In a complete shift, President Raisi has now accused the West of causing the sandstorms currently plaguing the Middle East, although for years Iran has chiefly singled out Turkiye for its dam building program and other countries like Iraq, Syria and Saudi Arabia for not taking action to stop desertification.

Raisi was addressing a regional summit in Tehran that brought together environment chiefs from 11 countries, including Iraq, Syria and Turkiye. The conference is focused on organizing solutions for regional environmental crises, particularly severe sandstorms.

Raisi said, “The excessive greed of the hegemonic system” as well as a policy of “keeping the governments and nations of the region deprived of science and technology … have led to the emergence of irreparable environmental crises.”

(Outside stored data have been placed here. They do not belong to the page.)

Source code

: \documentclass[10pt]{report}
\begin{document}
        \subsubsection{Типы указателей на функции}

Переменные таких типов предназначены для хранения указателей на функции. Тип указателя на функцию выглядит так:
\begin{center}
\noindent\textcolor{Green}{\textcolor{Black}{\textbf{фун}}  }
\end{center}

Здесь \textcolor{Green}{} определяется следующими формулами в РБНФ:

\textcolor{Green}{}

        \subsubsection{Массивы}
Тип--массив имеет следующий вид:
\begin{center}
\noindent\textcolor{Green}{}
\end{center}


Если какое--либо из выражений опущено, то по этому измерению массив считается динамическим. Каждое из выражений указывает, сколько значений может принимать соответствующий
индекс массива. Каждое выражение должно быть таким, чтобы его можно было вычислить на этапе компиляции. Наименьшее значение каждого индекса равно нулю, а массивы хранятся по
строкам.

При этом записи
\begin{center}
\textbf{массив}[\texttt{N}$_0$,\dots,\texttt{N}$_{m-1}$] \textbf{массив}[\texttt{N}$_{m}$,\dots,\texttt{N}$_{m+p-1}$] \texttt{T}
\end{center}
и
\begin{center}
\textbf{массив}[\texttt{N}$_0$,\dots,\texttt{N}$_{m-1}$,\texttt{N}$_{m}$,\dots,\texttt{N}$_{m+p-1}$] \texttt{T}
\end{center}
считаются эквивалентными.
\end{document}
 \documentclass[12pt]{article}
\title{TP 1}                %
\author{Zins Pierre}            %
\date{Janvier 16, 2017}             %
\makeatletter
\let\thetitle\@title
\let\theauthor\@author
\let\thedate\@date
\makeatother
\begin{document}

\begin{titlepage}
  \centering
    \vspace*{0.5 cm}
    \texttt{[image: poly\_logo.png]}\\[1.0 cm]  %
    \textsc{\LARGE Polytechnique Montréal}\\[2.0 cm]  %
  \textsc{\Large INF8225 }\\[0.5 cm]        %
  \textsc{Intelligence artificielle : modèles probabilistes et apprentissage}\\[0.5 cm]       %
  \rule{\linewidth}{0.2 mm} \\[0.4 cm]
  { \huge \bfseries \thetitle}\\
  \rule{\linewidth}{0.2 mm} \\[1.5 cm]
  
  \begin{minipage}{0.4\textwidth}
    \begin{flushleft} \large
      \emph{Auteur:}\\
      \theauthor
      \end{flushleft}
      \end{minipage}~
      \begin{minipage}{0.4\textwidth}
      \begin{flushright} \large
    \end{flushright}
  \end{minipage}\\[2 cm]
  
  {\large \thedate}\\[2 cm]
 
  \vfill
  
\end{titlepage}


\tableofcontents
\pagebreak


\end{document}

He criticized Western states for having compromised the environment in countries they have exploited for the purpose of their own economic development, asserting that those powers are “the ones who should take more responsibility.”

He said nothing about the sands whipped into the atmosphere from Iran itself.  It has long been state policy to ignore the part of the problem originating in Iran and just blame foreigners.  However, where a few years ago, the regime chiefly blamed Saudi Arabia, since Raisi became president, it has stopped citing Saudi Arabia, perhaps because it seeks to improve relations with the Saudis.

Once limited to Iran’s western areas, sandstorms have in the past two years spread to the country’s central regions, including Tehran, and even Mashhad in the far northeast.

Raisi told the Tehran conference that his country welcomes “cooperation and convergence” on solutions to shared environmental problems and proposed a joint regional fund to address them.

So far this year, two huge sandstorms have struck much of the country, including Tehran, with many other storms hitting regionally.  In the most recent one, summer schools and government offices were closed in Tehran July 4.  That morning, the air quality index hit 465 on a scale of 500, where 500 indicates the maximum possible pollution.  An index of 465 indicates the air is unsafe for everyone, even the healthiest.  In a departure from the past, Tehran’s Meteorological Organization announced that the source of the sand and dust that descended on the capital July 5 was the deserts of Qazvin and Alborz provinces, not foreign deserts.

Iran is by no means the sole country battered by sandstorms.  Iraq appears to be the country suffering the worst with 10 major sandstorms—some lasting up to a week—hitting the country in May and June.